Entre l'abandon de l'éducation des enfants par les parents, les valeurs civiques et morales qui ne sont plus enseigner à l'école sénégalaise, la volonté affichée des élites politiques et religieuses de tenir la population dans la misère et l'ignorance, des générations sacrifiés au non-accès au savoir universel, l'hypocrite apprentissage du Coran comme seule éducation, de la mendicité forcée des talibés aux vols avec violence ou avec assassinats et les autres meurtres, il n'y a qu'un pas. L'émergence en prend encore un sacré coup ! Avec un Zéro pointé, tout d'abord pour l'Education Nationale Sénégalaise et les gouvernements successifs, responsables de nous avoir mené à ces situations sociétales meurtrières par leurs laxismes et leurs incompétences.
Il est aussi très curieux qu'un peuple de 95% de musulmans ne respectent pas les valeurs de la religion musulmane, les préceptes de l'Islam, les enseignements du Coran et les recommandations du Prophète Mahomet sur le respect de la vie humaine et les règles de l'humanité. Donc, en second, les religieux trop occupés à faire du fric, même sur le dos de pauvres gosses talibés, ont failli à leurs rôles et leurs devoirs de guides religieux.

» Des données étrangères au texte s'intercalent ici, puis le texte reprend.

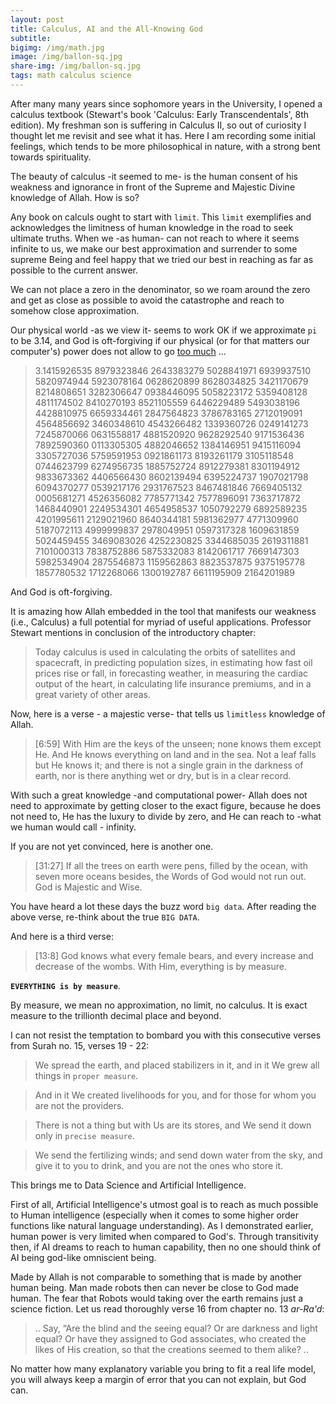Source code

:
 ```yaml
---
layout: post
title: Calculus, AI and the All-Knowing God
subtitle: 
bigimg: /img/math.jpg
image: /img/ballon-sq.jpg
share-img: /img/ballon-sq.jpg
tags: math calculus science
---
```


After many many years since sophomore years in the University, I opened a calculus textbook (Stewart's book 'Calculus: Early Transcendentals', 8th edition).  My freshman son is suffering in Calculus II, so out of curiosity I thought let me revisit and see what it has. Here I am recording some initial feelings, which tends to be more philosophical in nature, with a strong bent towards spirituality. 

The beauty of calculus -it seemed to me- is the human consent of his weakness and ignorance in front of the Supreme and Majestic Divine knowledge of Allah. How is so? 

Any book on calculs ought to start with `limit`. This `limit` exemplifies and acknowledges the limitness of human knowledge in the road to seek ultimate truths. When we -as human- can not reach to where it seems infinite to us, we make our best approximation and surrender to some supreme Being and feel happy that we tried our best in reaching as far as possible to the current answer. 

We can not place a zero in the denominator, so we roam around the zero and get as close as possible to avoid the catastrophe and reach to somehow close approximation. 

Our physical world -as we view it- seems to work OK if we  approximate `pi` to be 3.14, and God is oft-forgiving if our physical (or for that matters our computer's) power does not allow to go [too much](http://www.geom.uiuc.edu/~huberty/math5337/groupe/digits.html) ...

> 3.1415926535 8979323846 2643383279 5028841971 6939937510 5820974944 5923078164 0628620899 8628034825 3421170679 8214808651 3282306647 0938446095 5058223172 5359408128 4811174502 8410270193 8521105559 6446229489 5493038196 4428810975 6659334461 2847564823 3786783165 2712019091 4564856692 3460348610 4543266482 1339360726 0249141273 7245870066 0631558817 4881520920 9628292540 9171536436 7892590360 0113305305 4882046652 1384146951 9415116094 3305727036 5759591953 0921861173 8193261179 3105118548 0744623799 6274956735 1885752724 8912279381 8301194912 9833673362 4406566430 8602139494 6395224737 1907021798 6094370277 0539217176 2931767523 8467481846 7669405132 0005681271 4526356082 7785771342 7577896091 7363717872 1468440901 2249534301 4654958537 1050792279 6892589235 4201995611 2129021960 8640344181 5981362977 4771309960 5187072113 4999999837 2978049951 0597317328 1609631859 5024459455 3469083026 4252230825 3344685035 2619311881 7101000313 7838752886 5875332083 8142061717 7669147303 5982534904 2875546873 1159562863 8823537875 9375195778 1857780532 1712268066 1300192787 6611195909 2164201989

And God is oft-forgiving.

It is amazing how Allah embedded in the tool that manifests our weakness (i.e., Calculus) a full potential for myriad of useful applications. Professor Stewart mentions in conclusion of the introductory chapter:

> Today calculus is used in calculating the orbits of satellites and spacecraft, in predicting population sizes, in estimating how fast oil prices rise or fall, in forecasting weather, in measuring the cardiac output of the heart, in calculating life insurance premiums, and in a great variety of other areas. 

 
Now, here is a verse - a majestic verse- that tells us `limitless` knowledge of Allah. 

>[6:59]   With Him are the keys of the unseen; none knows them except He. And He knows everything on land and in the sea. Not a leaf falls but He knows it; and there is not a single grain in the darkness of earth, nor is there anything wet or dry, but is in a clear record.

With such a great knowledge -and computational power- Allah does not need to approximate by getting closer to the exact figure, because he does not need to, He has the luxury to divide by zero, and He can reach to -what we human would call - infinity. 

If you are not yet convinced, here is another one.

> [31:27]   If all the trees on earth were pens, filled by the ocean, with seven more oceans besides, the Words of God would not run out. God is Majestic and Wise.

You have heard a lot these days the buzz word `big data`. After reading the above verse, re-think about the true `BIG DATA`. 

And here is a third verse:

> [13:8]   God knows what every female bears, and every increase and decrease of the wombs. With Him, everything is by measure.

**`EVERYTHING is by measure`**.

By measure, we mean no approximation, no limit, no calculus. It is exact measure to the trillionth decimal place and beyond. 

I can not resist the temptation to bombard you with this consecutive verses from Surah no. 15, verses 19 - 22:

> We spread the earth, and placed stabilizers in it, and in it We grew all things in `proper measure`.

> And in it We created livelihoods for you, and for those for whom you are not the providers.

> There is not a thing but with Us are its stores, and We send it down only in `precise measure`.

> We send the fertilizing winds; and send down water from the sky, and give it to you to drink, and you are not the ones who store it.

This brings me to Data Science and Artificial Intelligence. 

First of all, Artificial Intelligence's utmost goal is to reach as much possible to Human intelligence (especially when it comes to some higher order functions like natural language understanding). As I demonstrated earlier, human power is very limited when compared to God's. Through transitivity then, if AI dreams to reach to human capability, then no one should think of AI being god-like omniscient being. 

Made by Allah is not comparable to something that is made by another human being. Man made robots then can never be close to God made human. The fear that Robots would taking over the earth remains just a science fiction. Let us read thoroughly verse 16 from chapter no. 13 *ar-Ra'd*:  

> .. Say, “Are the blind and the seeing equal? Or are darkness and light equal? Or have they assigned to God associates, who created the likes of His creation, so that the creations seemed to them alike? ..

No matter how many explanatory variable you bring to fit a real life model, you will always keep a margin of error that you can not explain, but God can.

Enfin, en troisième, les parents, même s'ils se sentent miséreux, en survie, sans espoir. Ce n'est pas une excuse pour abandonner l'éducation des enfants, de ne pas leur apprendre les règles simples du vivre ensemble, de respecter l'autre et l'étranger, les lois de la république et les interdits de la vie et de la religion comme : "Tu ne voleras, tu ne convoiteras pas le bien de ton voisin, tu ne porteras pas de fausses accusations contre ton prochain et tu ne tueras pas". Même si ils sont musulmans !
La dignité humaine de faire des enfants, les nourrir et les éduquer pour en faire des hommes et des femmes honnêtes et droits, n'a pas de religion. A force d'abandon, de laxisme, d'exploitation, d'ignorance, de soumission et de misère, le peuple sénégalais glisse dans la "démergence", en plus d'une radicalisation rigoriste galopante et inquiétante pour l'avenir du pays ! Un pays anarchique de non-droits, coincé entre la corruption, l'opium religieux et la délinquance pour le bas peuple comme moyen de survie.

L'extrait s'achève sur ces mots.